▸ **What you will do**
Would you transcribe each entry that follows word for word, minus the images?

..............................

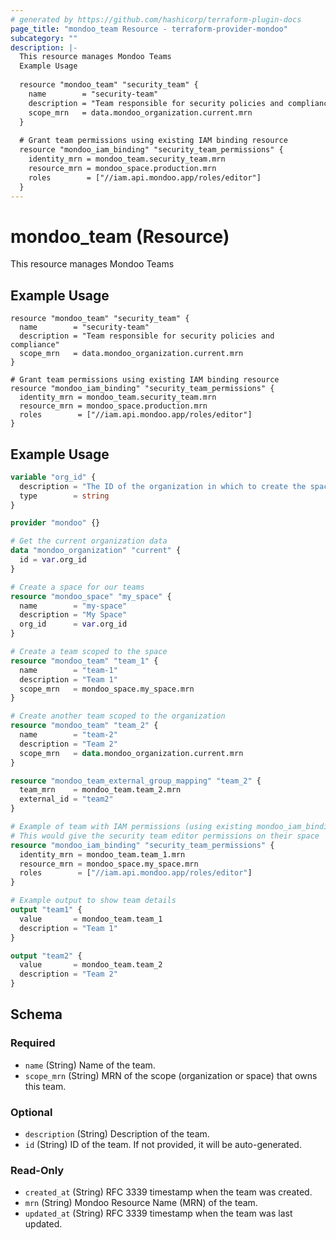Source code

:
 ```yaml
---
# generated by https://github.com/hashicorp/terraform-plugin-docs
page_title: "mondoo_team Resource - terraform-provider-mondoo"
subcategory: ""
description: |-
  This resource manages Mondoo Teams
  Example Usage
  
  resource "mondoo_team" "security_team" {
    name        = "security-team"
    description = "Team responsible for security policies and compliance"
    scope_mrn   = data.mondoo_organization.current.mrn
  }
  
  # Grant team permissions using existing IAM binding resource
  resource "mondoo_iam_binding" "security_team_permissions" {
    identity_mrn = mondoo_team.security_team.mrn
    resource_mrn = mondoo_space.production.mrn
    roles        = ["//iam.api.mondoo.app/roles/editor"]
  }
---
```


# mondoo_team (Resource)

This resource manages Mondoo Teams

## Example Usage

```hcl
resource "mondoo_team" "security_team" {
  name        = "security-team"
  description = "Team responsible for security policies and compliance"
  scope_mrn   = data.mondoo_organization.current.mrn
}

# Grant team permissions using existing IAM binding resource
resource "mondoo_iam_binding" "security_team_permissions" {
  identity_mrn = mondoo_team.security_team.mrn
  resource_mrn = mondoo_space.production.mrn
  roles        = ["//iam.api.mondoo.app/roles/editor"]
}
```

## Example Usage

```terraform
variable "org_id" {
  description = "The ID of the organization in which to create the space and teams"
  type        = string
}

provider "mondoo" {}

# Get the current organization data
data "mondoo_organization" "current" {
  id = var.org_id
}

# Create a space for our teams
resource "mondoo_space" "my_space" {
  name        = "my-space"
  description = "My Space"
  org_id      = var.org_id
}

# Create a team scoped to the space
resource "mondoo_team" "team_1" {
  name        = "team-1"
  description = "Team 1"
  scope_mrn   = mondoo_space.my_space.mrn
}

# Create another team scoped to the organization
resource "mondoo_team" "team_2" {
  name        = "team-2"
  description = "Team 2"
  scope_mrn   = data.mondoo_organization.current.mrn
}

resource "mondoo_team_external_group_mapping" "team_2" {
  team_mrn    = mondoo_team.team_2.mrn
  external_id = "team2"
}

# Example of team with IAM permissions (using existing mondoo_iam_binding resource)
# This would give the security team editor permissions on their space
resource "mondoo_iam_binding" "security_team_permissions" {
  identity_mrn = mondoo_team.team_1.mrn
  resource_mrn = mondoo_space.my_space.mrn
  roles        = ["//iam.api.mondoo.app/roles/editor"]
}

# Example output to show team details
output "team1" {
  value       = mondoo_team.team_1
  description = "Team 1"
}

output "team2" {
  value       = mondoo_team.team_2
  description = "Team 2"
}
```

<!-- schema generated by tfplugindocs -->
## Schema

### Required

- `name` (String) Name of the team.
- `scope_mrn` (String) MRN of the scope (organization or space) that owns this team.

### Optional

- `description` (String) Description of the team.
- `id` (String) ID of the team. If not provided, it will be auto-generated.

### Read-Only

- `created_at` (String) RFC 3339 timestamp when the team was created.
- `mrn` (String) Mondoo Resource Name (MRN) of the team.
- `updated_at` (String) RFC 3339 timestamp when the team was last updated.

..............................

▸ **Reply to the exercise**
Source code

:
 ```yaml
---
# generated by https://github.com/hashicorp/terraform-plugin-docs
page_title: "mondoo_team Resource - terraform-provider-mondoo"
subcategory: ""
description: |-
  This resource manages Mondoo Teams
  Example Usage
  
  resource "mondoo_team" "security_team" {
    name        = "security-team"
    description = "Team responsible for security policies and compliance"
    scope_mrn   = data.mondoo_organization.current.mrn
  }
  
  # Grant team permissions using existing IAM binding resource
  resource "mondoo_iam_binding" "security_team_permissions" {
    identity_mrn = mondoo_team.security_team.mrn
    resource_mrn = mondoo_space.production.mrn
    roles        = ["//iam.api.mondoo.app/roles/editor"]
  }
---
```


# mondoo_team (Resource)

This resource manages Mondoo Teams

## Example Usage

```hcl
resource "mondoo_team" "security_team" {
  name        = "security-team"
  description = "Team responsible for security policies and compliance"
  scope_mrn   = data.mondoo_organization.current.mrn
}

# Grant team permissions using existing IAM binding resource
resource "mondoo_iam_binding" "security_team_permissions" {
  identity_mrn = mondoo_team.security_team.mrn
  resource_mrn = mondoo_space.production.mrn
  roles        = ["//iam.api.mondoo.app/roles/editor"]
}
```

## Example Usage

```terraform
variable "org_id" {
  description = "The ID of the organization in which to create the space and teams"
  type        = string
}

provider "mondoo" {}

# Get the current organization data
data "mondoo_organization" "current" {
  id = var.org_id
}

# Create a space for our teams
resource "mondoo_space" "my_space" {
  name        = "my-space"
  description = "My Space"
  org_id      = var.org_id
}

# Create a team scoped to the space
resource "mondoo_team" "team_1" {
  name        = "team-1"
  description = "Team 1"
  scope_mrn   = mondoo_space.my_space.mrn
}

# Create another team scoped to the organization
resource "mondoo_team" "team_2" {
  name        = "team-2"
  description = "Team 2"
  scope_mrn   = data.mondoo_organization.current.mrn
}

resource "mondoo_team_external_group_mapping" "team_2" {
  team_mrn    = mondoo_team.team_2.mrn
  external_id = "team2"
}

# Example of team with IAM permissions (using existing mondoo_iam_binding resource)
# This would give the security team editor permissions on their space
resource "mondoo_iam_binding" "security_team_permissions" {
  identity_mrn = mondoo_team.team_1.mrn
  resource_mrn = mondoo_space.my_space.mrn
  roles        = ["//iam.api.mondoo.app/roles/editor"]
}

# Example output to show team details
output "team1" {
  value       = mondoo_team.team_1
  description = "Team 1"
}

output "team2" {
  value       = mondoo_team.team_2
  description = "Team 2"
}
```

<!-- schema generated by tfplugindocs -->
## Schema

### Required

- `name` (String) Name of the team.
- `scope_mrn` (String) MRN of the scope (organization or space) that owns this team.

### Optional

- `description` (String) Description of the team.
- `id` (String) ID of the team. If not provided, it will be auto-generated.

### Read-Only

- `created_at` (String) RFC 3339 timestamp when the team was created.
- `mrn` (String) Mondoo Resource Name (MRN) of the team.
- `updated_at` (String) RFC 3339 timestamp when the team was last updated.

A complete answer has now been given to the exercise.